A few minutes later, he's settled into her apartment and onto her couch with her and has turned on the TV to some medical drama he's obsessed with. She stays quiet as he rambles on about it and tells her his opinion on absolutely everyone in the show — actors and characters — and also breaking into half way sensical rants about precedures not being done right.
"Have you been eating?" He asks. It's too sudden and she's caught of guard before she can form a clear yes — a lie. "What would Maya say?"
She doesn't want to think about that.
She doesn't want to think about anything anymore.
"What would Lucas say about you spending so much of your money on me?" She retorts. She regrets it the second she says it and for once in her life, a second is not too late.
They eat Chinese food in silence but she thinks they're okay.
vii. (her apartment)
It's raining again but she walks through the city with her hands in her pocket and somewhere to belong. Her feet have long since adjusted to the path to Maya Hart's shared apartment (but Josh is out of town tonight, working on photography with Shawn).
They're going to watch movies.
Mean Girls, Disney, movie musicals, Leonardo DiCaprio movies (Maya has an unhealthy obsession with him). It'll be just like when they were kids (and Lucas was still alive and she had never miscarried a little girl). She's been looking forward to it all week.
It's as great she'd thought it would be. They laugh and eat weird food and dance and sing along to everything. She stays the night.
Maya is fast asleep in the same bed as her like when they were little kids but it's not at all like that.
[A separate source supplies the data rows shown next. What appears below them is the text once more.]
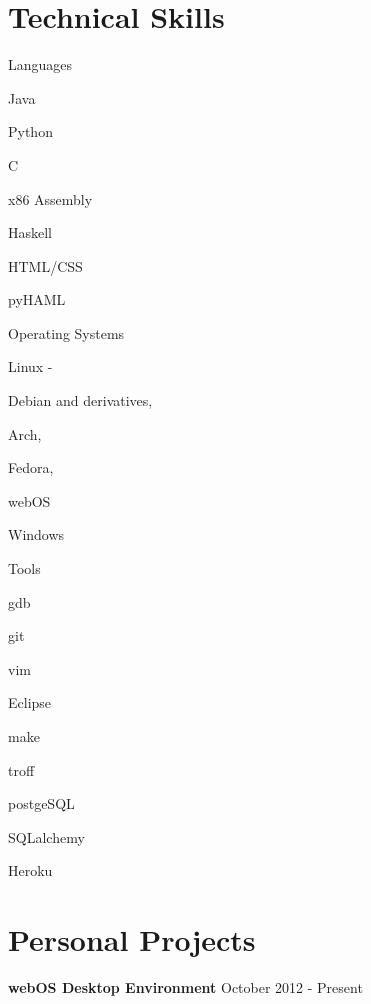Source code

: \documentclass[letter,margin,line]{resume}
\begin{document}
\begin{resume}
\section{\mysidestyle Technical Skills}
	\begin{compactdesc}
		\item[Languages] \begin{inparaenum} { \small
			\item Java
			\item Python
			\item C
			\item x86 Assembly
			\item Haskell
			\item HTML/CSS
			\item pyHAML
		} \end{inparaenum}
		\item[Operating Systems] \begin{inparaenum} { \small
			\item Linux -
			\begin{inparablank}
				\item Debian and derivatives,
				\item Arch,
				\item Fedora,
				\item webOS
			\end{inparablank}
			\item Windows
		} \end{inparaenum}
		\item[Tools] \begin{inparaenum} { \small
			\item gdb
			\item git
			\item vim
			\item Eclipse
			\item make
			\item troff
			\item postgeSQL
			\item SQLalchemy
			\item Heroku
		} \end{inparaenum}
	\end{compactdesc}
\section{\mysidestyle Personal Projects}
	\begin{asparablank}
		\item {\bf webOS Desktop Environment} \hfill October 2012 - Present
		

\end{asparablank}
\end{resume}
\end{document}

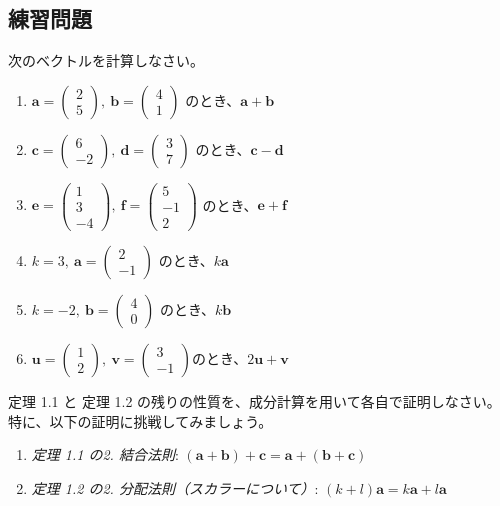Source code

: \subsection{練習問題}
\begin{quiz}
次のベクトルを計算しなさい。
\begin{enumerate}
\item $\bm{a} = \begin{pmatrix} 2 \\ 5 \end{pmatrix},\ \bm{b} = \begin{pmatrix} 4 \\ 1 \end{pmatrix}$ のとき、$\bm{a} + \bm{b}$
\item $\bm{c} = \begin{pmatrix} 6 \\ -2 \end{pmatrix},\ \bm{d} = \begin{pmatrix} 3 \\ 7 \end{pmatrix}$ のとき、$\bm{c} - \bm{d}$
\item $\bm{e} = \begin{pmatrix} 1 \\ 3 \\ -4 \end{pmatrix},\ \bm{f} = \begin{pmatrix} 5 \\ -1 \\ 2 \end{pmatrix}$ のとき、$\bm{e} + \bm{f}$
\item $k = 3,\ \bm{a} = \begin{pmatrix} 2 \\ -1 \end{pmatrix}$ のとき、$k\bm{a}$
\item $k = -2,\ \bm{b} = \begin{pmatrix} 4 \\ 0 \end{pmatrix}$ のとき、$k\bm{b}$
\item $\bm{u} = \begin{pmatrix} 1 \\ 2 \end{pmatrix},\ \bm{v} = \begin{pmatrix} 3 \\ -1 \end{pmatrix}$のとき、$2\bm{u} + \bm{v}$
\end{enumerate}
\end{quiz}

\begin{quiz}[定理の証明演習]
定理 1.1 と 定理 1.2 の残りの性質を、成分計算を用いて各自で証明しなさい。
特に、以下の証明に挑戦してみましょう。
\begin{enumerate}
\item \emph{定理 1.1 の2. 結合法則}: $(\bm{a} + \bm{b}) + \bm{c} = \bm{a} + (\bm{b} + \bm{c})$
\item \emph{定理 1.2 の2. 分配法則（スカラーについて）}: $(k+l)\bm{a} = k\bm{a} + l\bm{a}$
\end{enumerate}
\end{quiz}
Riley is wide awake, eyes unwilling to shut and dream of him and her and all that went wrong.
She watches Maya and whispers to herself that it's not creepy and it's okay.
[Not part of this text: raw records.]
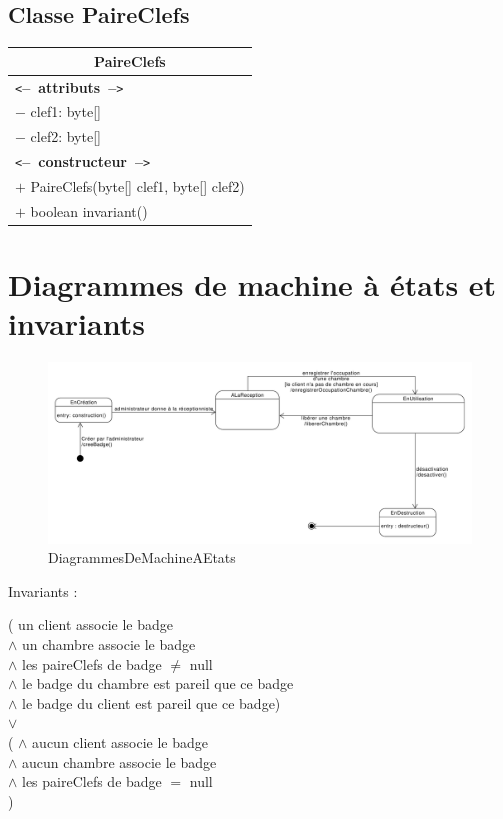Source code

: \documentclass[11pt,article]{article}
\newcommand{\cmt}[1]{\texttt{<}\textbf{--~#1~--}\texttt{>}}
\begin{document}
  \subsection{Classe \textsf{PaireClefs}}
  \begin{center}
	  \begin{longtable}{|p{15cm}|}
		  \hline
		  \multicolumn{1}{|c|}{{\Large \textsf{PaireClefs}}} \\
		  \hline
		  \cmt{attributs}\\
		  $-$ clef1: byte[] \\
		  $-$ clef2: byte[] \\
		  \hline
		  \cmt{constructeur} \\
		  $+$ PaireClefs(byte[] clef1, byte[] clef2) \\
		  $+$ boolean invariant() \\
		  \hline
	  \end{longtable}
  \end{center}


\section{Diagrammes de machine à états et invariants}


\begin{figure}[h!]
  \includegraphics[width=1.3\textwidth,center]{DiagrammesDeMachineAEtats/badge_d_acces}
  \caption{DiagrammesDeMachineAEtats}
  \label{badge_d_acces}

\end{figure}
\bigskip



Invariants :
\bigskip

					( un client associe le badge \\
									\hspace{1cm} $\land$ un chambre associe le badge\\
									\hfill $\land$ les paireClefs de badge $\neq$ null\\
									$\land$ le badge du chambre est pareil que ce badge\\
									$\land$ le badge du client est pareil que ce badge)\\
							$\lor$ \\ (
									$\land$ aucun client associe le badge\\
									$\land$ aucun chambre associe le badge\\
									$\land$ les paireClefs de badge $=$ null\\
							)
\end{document}
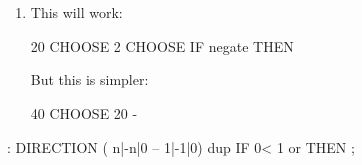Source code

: \section{}
\ifeightyfour\begin{enumerate}
\item This will work:
\begin{Code}
20 CHOOSE  2 CHOOSE  IF negate THEN
\end{Code}
But this is simpler:
\begin{Code}
40 CHOOSE  20 -
\end{Code}
\end{enumerate}\else
\begin{Code}
: DIRECTION  ( n|-n|0 -- 1|-1|0)  dup  IF  0< 1 or  THEN ;
\end{Code}
\fi

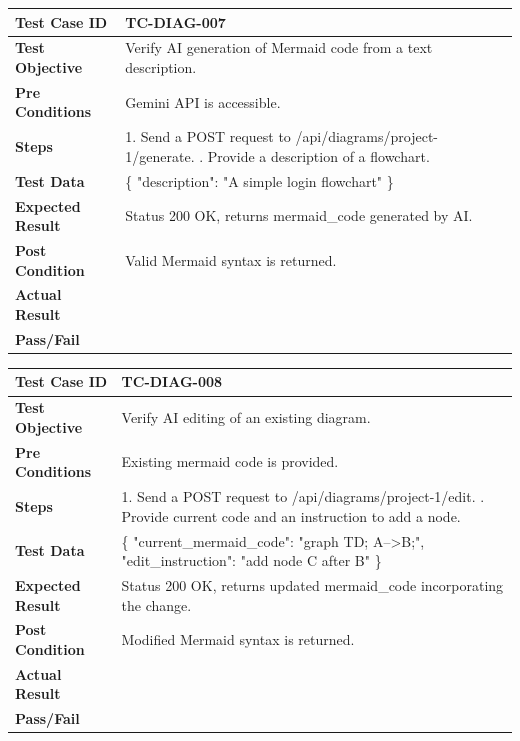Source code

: \begin{longtable}{|p{}|p{}|}
\hline
\textbf{Test Case ID} & TC-DIAG-007 \\ \hline
\textbf{Test Objective} & Verify AI generation of Mermaid code from a text description. \\ \hline
\textbf{Pre Conditions} & Gemini API is accessible. \\ \hline
\textbf{Steps} & 
1. Send a POST request to /api/diagrams/project-1/generate. \newline
2. Provide a description of a flowchart. \\ \hline
\textbf{Test Data} & \{ "description": "A simple login flowchart" \} \\ \hline
\textbf{Expected Result} & Status 200 OK, returns mermaid\_code generated by AI. \\ \hline
\textbf{Post Condition} & Valid Mermaid syntax is returned. \\ \hline
\textbf{Actual Result} &  \\ \hline
\textbf{Pass/Fail} &  \\ \hline
\end{longtable}

\begin{longtable}{|p{}|p{}|}
\hline
\textbf{Test Case ID} & TC-DIAG-008 \\ \hline
\textbf{Test Objective} & Verify AI editing of an existing diagram. \\ \hline
\textbf{Pre Conditions} & Existing mermaid code is provided. \\ \hline
\textbf{Steps} & 
1. Send a POST request to /api/diagrams/project-1/edit. \newline
2. Provide current code and an instruction to add a node. \\ \hline
\textbf{Test Data} & \{ "current\_mermaid\_code": "graph TD; A-->B;", "edit\_instruction": "add node C after B" \} \\ \hline
\textbf{Expected Result} & Status 200 OK, returns updated mermaid\_code incorporating the change. \\ \hline
\textbf{Post Condition} & Modified Mermaid syntax is returned. \\ \hline
\textbf{Actual Result} &  \\ \hline
\textbf{Pass/Fail} &  \\ \hline
\end{longtable}

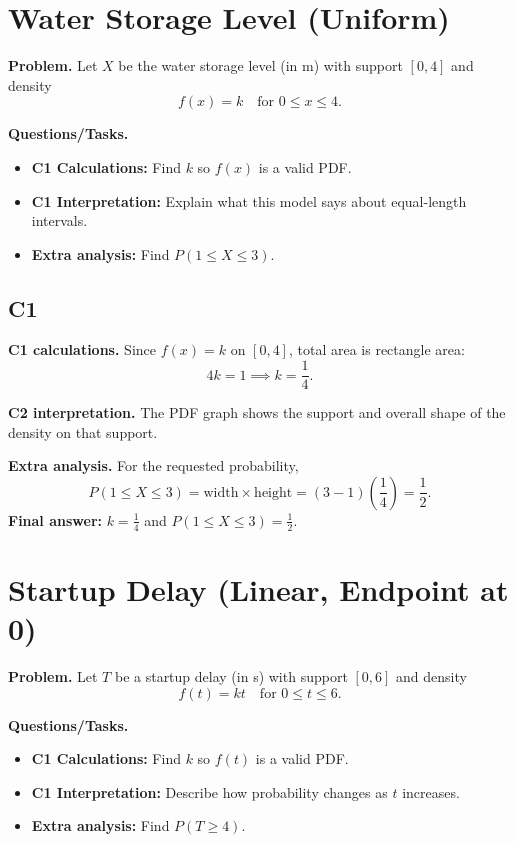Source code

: 	\section{Water Storage Level (Uniform)}
	
	\textbf{Problem.}
	Let $X$ be the water storage level (in m) with support $[0,4]$ and density
	\[
	f(x)=k\quad\text{for }0\le x\le 4.
	\]
	
	\textbf{Questions/Tasks.}
	\begin{itemize}
		\item \textbf{C1 Calculations:} Find $k$ so $f(x)$ is a valid PDF.
		\item \textbf{C1 Interpretation:} Explain what this model says about equal-length intervals.
		\item \textbf{Extra analysis:} Find $P(1\le X\le 3)$.
	\end{itemize}

	\subsection*{C1}

\textbf{C1 calculations.}
Since $f(x)=k$ on $[0,4]$, total area is rectangle area:
	\[
	4k=1\implies k=\frac14.
	\]

\textbf{C2 interpretation.}
The PDF graph shows the support and overall shape of the density on that support.

\textbf{Extra analysis.}
For the requested probability,
\[
P(1\le X\le3)=\text{width}\times\text{height}=(3-1)\left(\frac14\right)=\frac12.
\]
\textbf{Final answer:} $k=\frac14$ and $P(1\le X\le3)=\frac12$.
	\section{Startup Delay (Linear, Endpoint at 0)}
	
	\textbf{Problem.}
	Let $T$ be a startup delay (in s) with support $[0,6]$ and density
	\[
	f(t)=kt\quad\text{for }0\le t\le 6.
	\]
	
	\textbf{Questions/Tasks.}
	\begin{itemize}
		\item \textbf{C1 Calculations:} Find $k$ so $f(t)$ is a valid PDF.
		\item \textbf{C1 Interpretation:} Describe how probability changes as $t$ increases.
		\item \textbf{Extra analysis:} Find $P(T\ge 4)$.
	\end{itemize}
Their limbs are too tangled up for her to go get water or take sleeping pills. Maya is too beautiful for her to want to anyways.
Riley has never wanted to kiss someone more, not even when she fell on Lucas' lap in that subway all those years ago.
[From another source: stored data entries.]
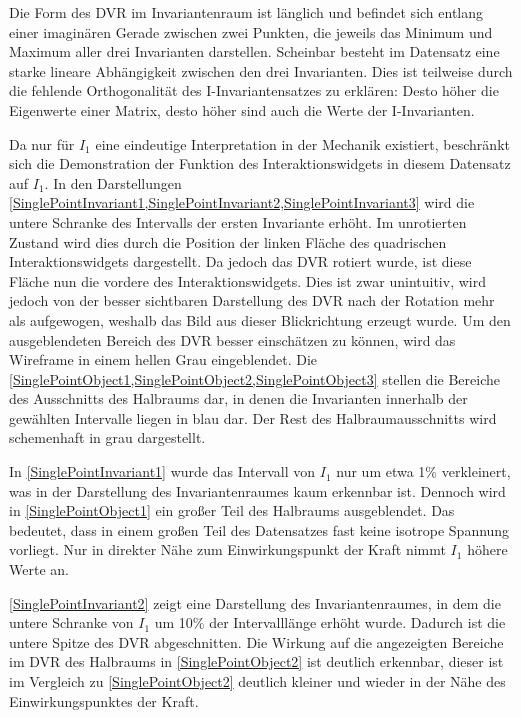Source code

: \documentclass[a4paper,fontsize=12pt,toc=bib,halfparskip,ngerman]{scrartcl}
\begin{document}
Die Form des DVR im Invariantenraum ist l\"anglich und befindet sich entlang einer imagin\"aren Gerade zwischen zwei Punkten, die jeweils das Minimum und Maximum aller drei Invarianten darstellen. Scheinbar besteht im Datensatz eine starke lineare Abh\"angigkeit zwischen den drei Invarianten. Dies ist teilweise durch die fehlende Orthogonalit\"at des I-Invariantensatzes zu erkl\"aren: Desto h\"oher die Eigenwerte einer Matrix, desto h\"oher sind auch die Werte der I-Invarianten.  

Da nur f\"ur $I_1$ eine eindeutige Interpretation in der Mechanik existiert, beschr\"ankt sich die Demonstration der Funktion des Interaktionswidgets in diesem Datensatz auf $I_1$. In den Darstellungen \cref{SinglePointInvariant1,SinglePointInvariant2,SinglePointInvariant3} wird die untere Schranke des Intervalls der ersten Invariante erh\"oht. Im unrotierten Zustand wird dies durch die Position der linken Fl\"ache des quadrischen Interaktionswidgets dargestellt. Da jedoch das DVR rotiert wurde, ist diese Fl\"ache nun die vordere des Interaktionswidgets. Dies ist zwar unintuitiv, wird jedoch von der besser sichtbaren Darstellung des DVR nach der Rotation mehr als aufgewogen, weshalb das Bild aus dieser Blickrichtung erzeugt wurde. Um den ausgeblendeten Bereich des DVR besser einsch\"atzen zu k\"onnen, wird das Wireframe in einem hellen Grau eingeblendet. Die \cref{SinglePointObject1,SinglePointObject2,SinglePointObject3} stellen die Bereiche des Ausschnitts des Halbraums dar, in denen die Invarianten innerhalb der gew\"ahlten Intervalle liegen in blau dar. Der Rest des Halbraumausschnitts wird schemenhaft in grau dargestellt.

In \cref{SinglePointInvariant1} wurde das Intervall von $I_1$ nur um etwa 1\% verkleinert, was in der Darstellung des Invariantenraumes kaum erkennbar ist. Dennoch wird in \cref{SinglePointObject1} ein gro{\ss}er Teil des Halbraums ausgeblendet. Das bedeutet, dass in einem gro{\ss}en Teil des Datensatzes fast keine isotrope Spannung vorliegt. Nur in direkter N\"ahe zum Einwirkungspunkt der Kraft nimmt $I_1$ h\"ohere Werte an. 

\cref{SinglePointInvariant2} zeigt eine Darstellung des Invariantenraumes, in dem die untere Schranke von $I_1$ um 10\% der Intervalll\"ange erh\"oht wurde. Dadurch ist die untere Spitze des DVR abgeschnitten. Die Wirkung auf die angezeigten Bereiche im DVR des Halbraums in \cref{SinglePointObject2} ist deutlich erkennbar, dieser ist im Vergleich zu \cref{SinglePointObject2} deutlich kleiner und wieder in der N\"ahe des Einwirkungspunktes der Kraft. 
\end{document}
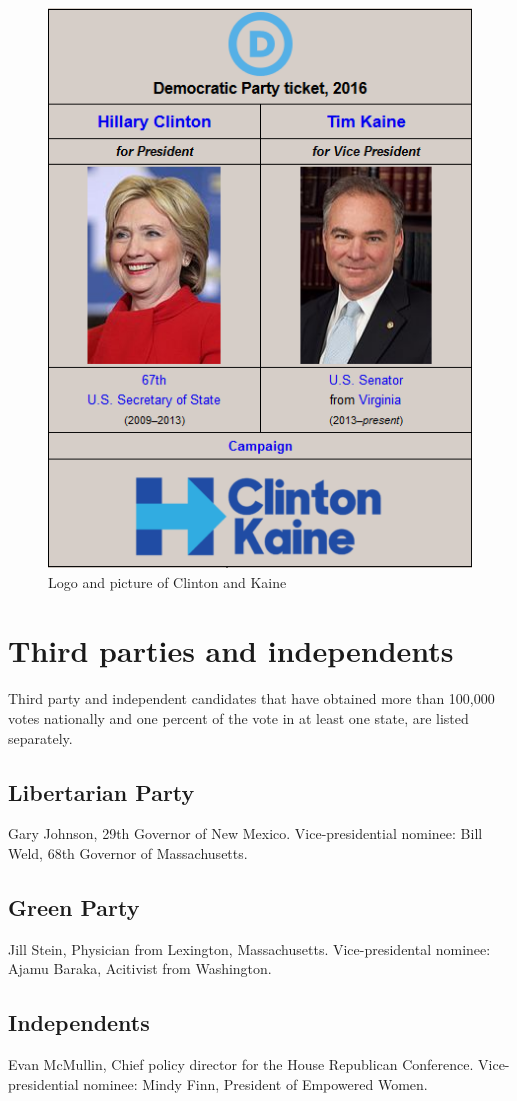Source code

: \begin{figure}[!h]
	\begin{center}
		\includegraphics[width=0.6\linewidth]{images/clinton}
		\caption{Logo and picture of Clinton and Kaine}
	\end{center}
\end{figure}

\newpage

\section{Third parties and independents}

Third party and independent candidates that have obtained more than 100,000 votes nationally and one percent of the vote in at least one state, are listed separately.

	\subsection{Libertarian Party}
	Gary Johnson, 29th Governor of New Mexico. Vice-presidential nominee: Bill Weld, 68th Governor of Massachusetts.
	
	\subsection{Green Party}
	Jill Stein, Physician from Lexington, Massachusetts. Vice-presidental nominee: Ajamu Baraka, Acitivist from Washington.
	
	\subsection{Independents}
	Evan McMullin, Chief policy director for the House Republican Conference. Vice-presidential nominee: Mindy Finn, President of Empowered Women.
Her body is screaming for her to just do it. She can't even remember her uncle's name or that he's Maya's fiance. There has never been a Lucas Friar. There has never been anyone else but Maya Hart and her sitting in that window for hours and talking forever and holding her hand. They are all that is in this world.
(She still remembers the day she realized Maya Hart was the world.)
Riley wants to kiss her best friend in the entire, entire, entire world so goddamn badly. She wants to, needs to, it's the only thing that can put out the fire in her soul and burning up her eyes.
She doesn't.
viii. (austin, texas)
The minute Zay hugs her, she stops being jet-lagged. This is what she came to Texas for. This means everything is going to be okay. Everything has to be okay eventually. Lucas promised her it would be okay.
"Alright, now that you're in Texas, you gotta be a farmgirl or a cowgirl, Friar, — " she doesn't point out that he's picking her up from an airport in the city to go to what is not at all a farm in Austin "alright?"
She agrees and he has on a horse faster than she expected. She's better at riding than she would have thought considering how many people have applauded her just for standing up safely. They're racing within an hour and he's shouting stories from his childhood, about him and Lucas and some girl named Sally Mae.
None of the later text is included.